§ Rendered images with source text
+--

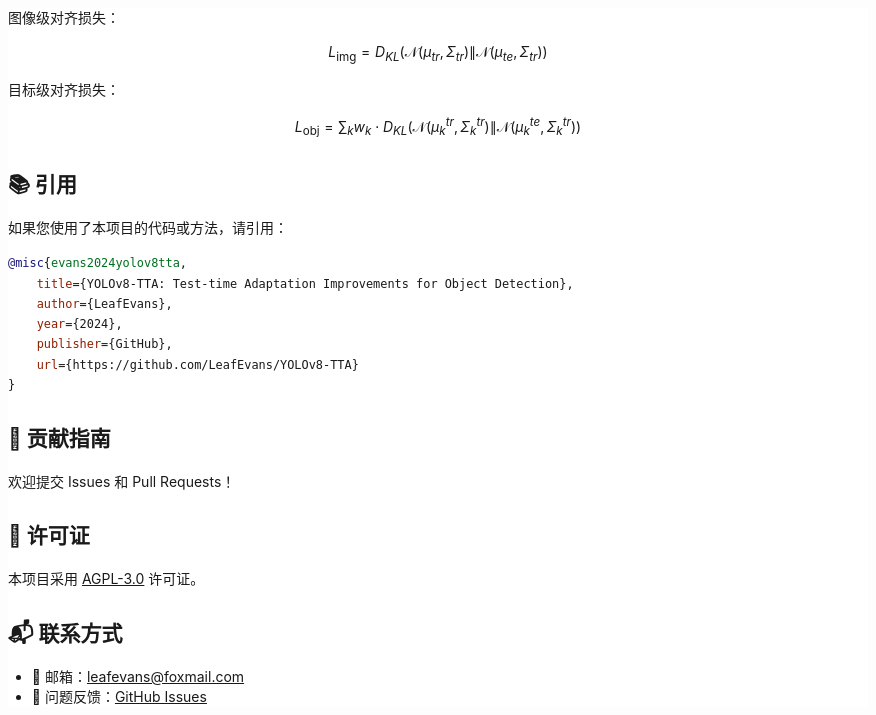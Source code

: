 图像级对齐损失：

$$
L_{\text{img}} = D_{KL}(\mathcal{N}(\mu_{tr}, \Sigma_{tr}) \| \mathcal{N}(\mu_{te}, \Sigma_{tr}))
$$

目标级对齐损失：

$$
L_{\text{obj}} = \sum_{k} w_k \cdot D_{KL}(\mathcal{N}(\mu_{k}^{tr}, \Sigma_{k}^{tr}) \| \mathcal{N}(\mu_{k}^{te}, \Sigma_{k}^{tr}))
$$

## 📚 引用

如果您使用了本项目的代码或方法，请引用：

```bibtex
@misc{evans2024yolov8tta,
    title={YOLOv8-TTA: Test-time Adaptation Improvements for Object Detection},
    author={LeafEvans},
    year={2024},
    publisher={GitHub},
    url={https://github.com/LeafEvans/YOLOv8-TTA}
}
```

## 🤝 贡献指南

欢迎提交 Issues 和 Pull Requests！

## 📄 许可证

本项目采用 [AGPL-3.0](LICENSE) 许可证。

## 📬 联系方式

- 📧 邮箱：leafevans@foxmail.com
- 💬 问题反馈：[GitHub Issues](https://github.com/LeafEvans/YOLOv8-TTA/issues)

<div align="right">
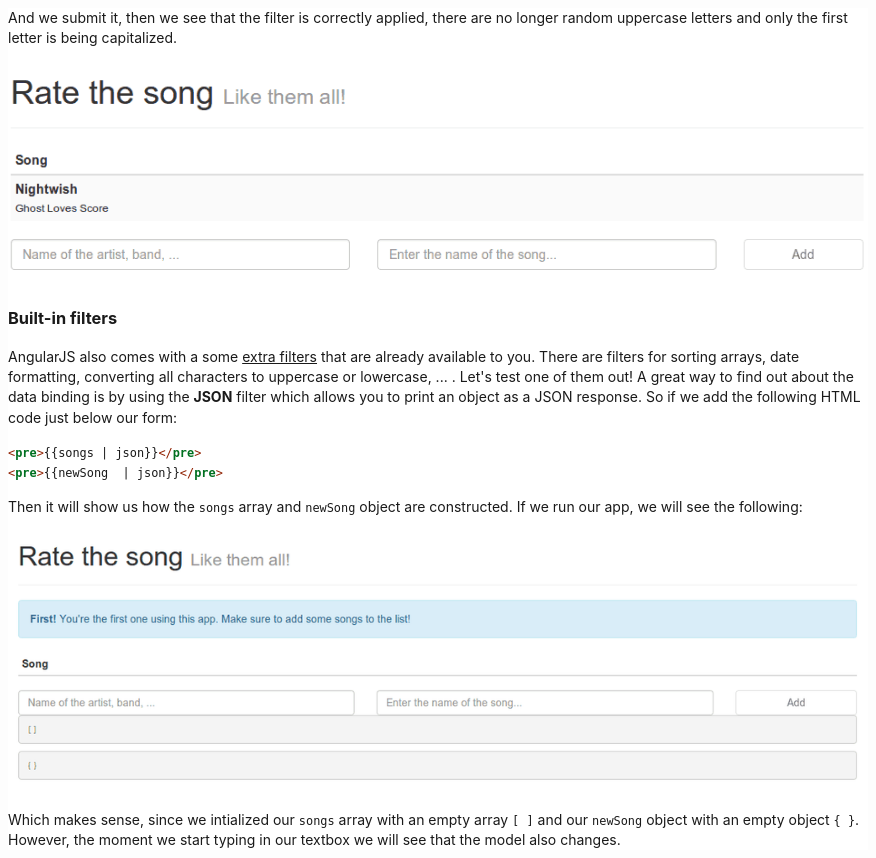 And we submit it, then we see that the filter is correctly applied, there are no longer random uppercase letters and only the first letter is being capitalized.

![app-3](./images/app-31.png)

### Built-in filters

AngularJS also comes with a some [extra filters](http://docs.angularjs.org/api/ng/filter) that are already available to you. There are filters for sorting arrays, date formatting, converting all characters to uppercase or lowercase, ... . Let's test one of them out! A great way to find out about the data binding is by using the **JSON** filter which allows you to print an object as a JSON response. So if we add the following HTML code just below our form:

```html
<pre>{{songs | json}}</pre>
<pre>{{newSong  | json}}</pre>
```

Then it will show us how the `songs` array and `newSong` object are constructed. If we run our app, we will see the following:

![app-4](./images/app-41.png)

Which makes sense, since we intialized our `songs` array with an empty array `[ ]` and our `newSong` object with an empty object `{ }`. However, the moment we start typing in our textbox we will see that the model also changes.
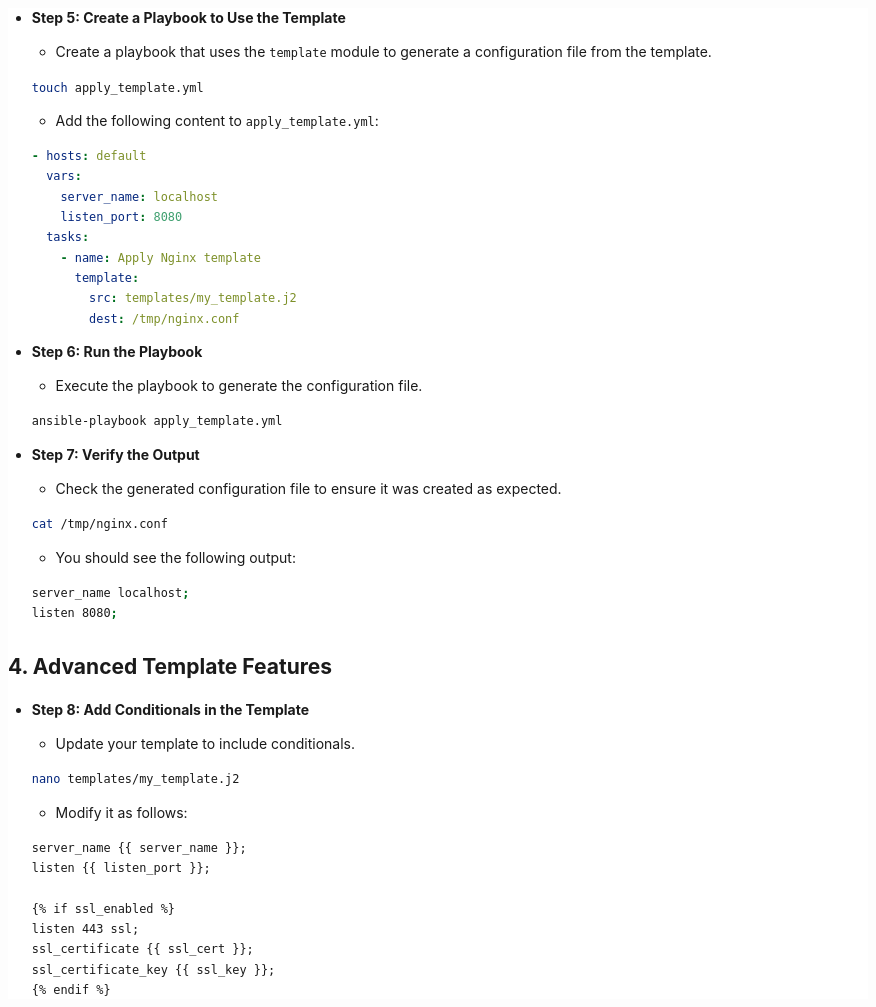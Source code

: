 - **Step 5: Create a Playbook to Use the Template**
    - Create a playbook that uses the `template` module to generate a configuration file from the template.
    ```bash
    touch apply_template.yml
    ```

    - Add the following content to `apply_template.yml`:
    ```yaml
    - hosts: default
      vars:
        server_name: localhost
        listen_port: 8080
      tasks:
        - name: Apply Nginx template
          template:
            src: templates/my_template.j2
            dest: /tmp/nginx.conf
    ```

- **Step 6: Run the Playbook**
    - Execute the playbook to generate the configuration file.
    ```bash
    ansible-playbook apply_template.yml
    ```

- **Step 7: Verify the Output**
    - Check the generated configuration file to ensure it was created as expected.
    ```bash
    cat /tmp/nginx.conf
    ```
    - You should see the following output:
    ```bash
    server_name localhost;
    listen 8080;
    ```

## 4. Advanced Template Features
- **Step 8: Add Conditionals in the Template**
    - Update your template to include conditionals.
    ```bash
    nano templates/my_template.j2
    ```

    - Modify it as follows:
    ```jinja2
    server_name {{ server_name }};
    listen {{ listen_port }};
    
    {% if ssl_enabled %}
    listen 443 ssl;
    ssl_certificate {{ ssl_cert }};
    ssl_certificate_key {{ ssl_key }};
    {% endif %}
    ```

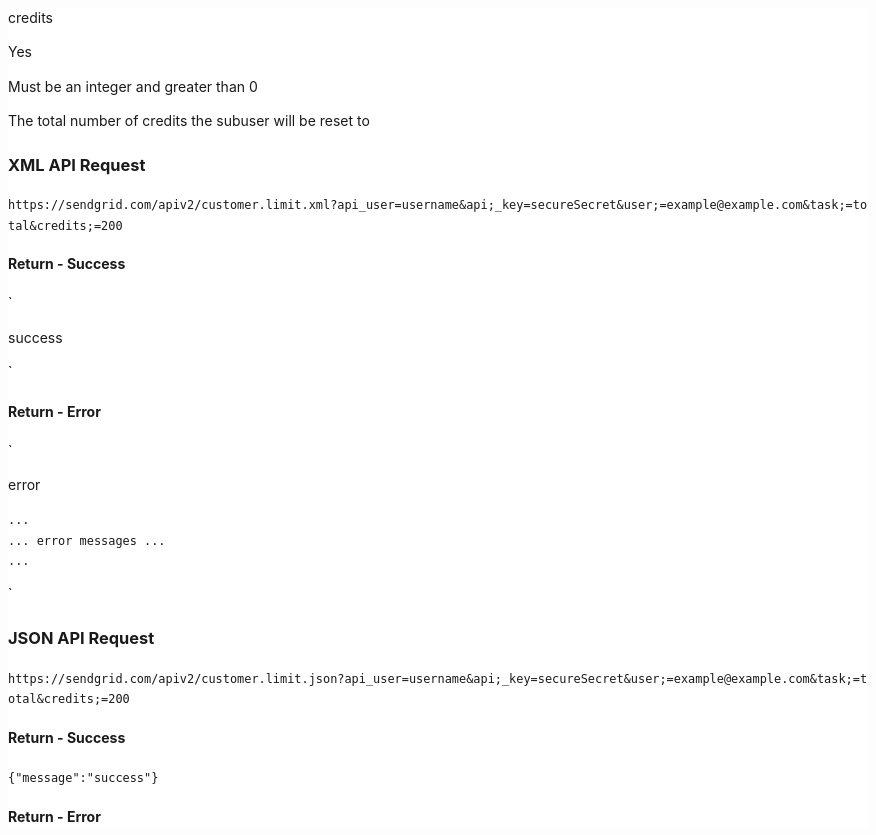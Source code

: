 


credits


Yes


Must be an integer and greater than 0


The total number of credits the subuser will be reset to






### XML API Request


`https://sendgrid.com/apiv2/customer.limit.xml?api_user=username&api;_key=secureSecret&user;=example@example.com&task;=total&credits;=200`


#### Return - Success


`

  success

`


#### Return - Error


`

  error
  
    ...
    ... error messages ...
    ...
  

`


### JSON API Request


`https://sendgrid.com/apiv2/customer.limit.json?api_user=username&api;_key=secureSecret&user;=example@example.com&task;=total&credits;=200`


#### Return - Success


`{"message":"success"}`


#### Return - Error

+--

§ Exercise requirements
Using the records above, copy each line that contains "example".

§ Solution for this task
`https://sendgrid.com/apiv2/customer.limit.xml?api_user=username&api;_key=secureSecret&user;=example@example.com&task;=total&credits;=200`
`https://sendgrid.com/apiv2/customer.limit.json?api_user=username&api;_key=secureSecret&user;=example@example.com&task;=total&credits;=200`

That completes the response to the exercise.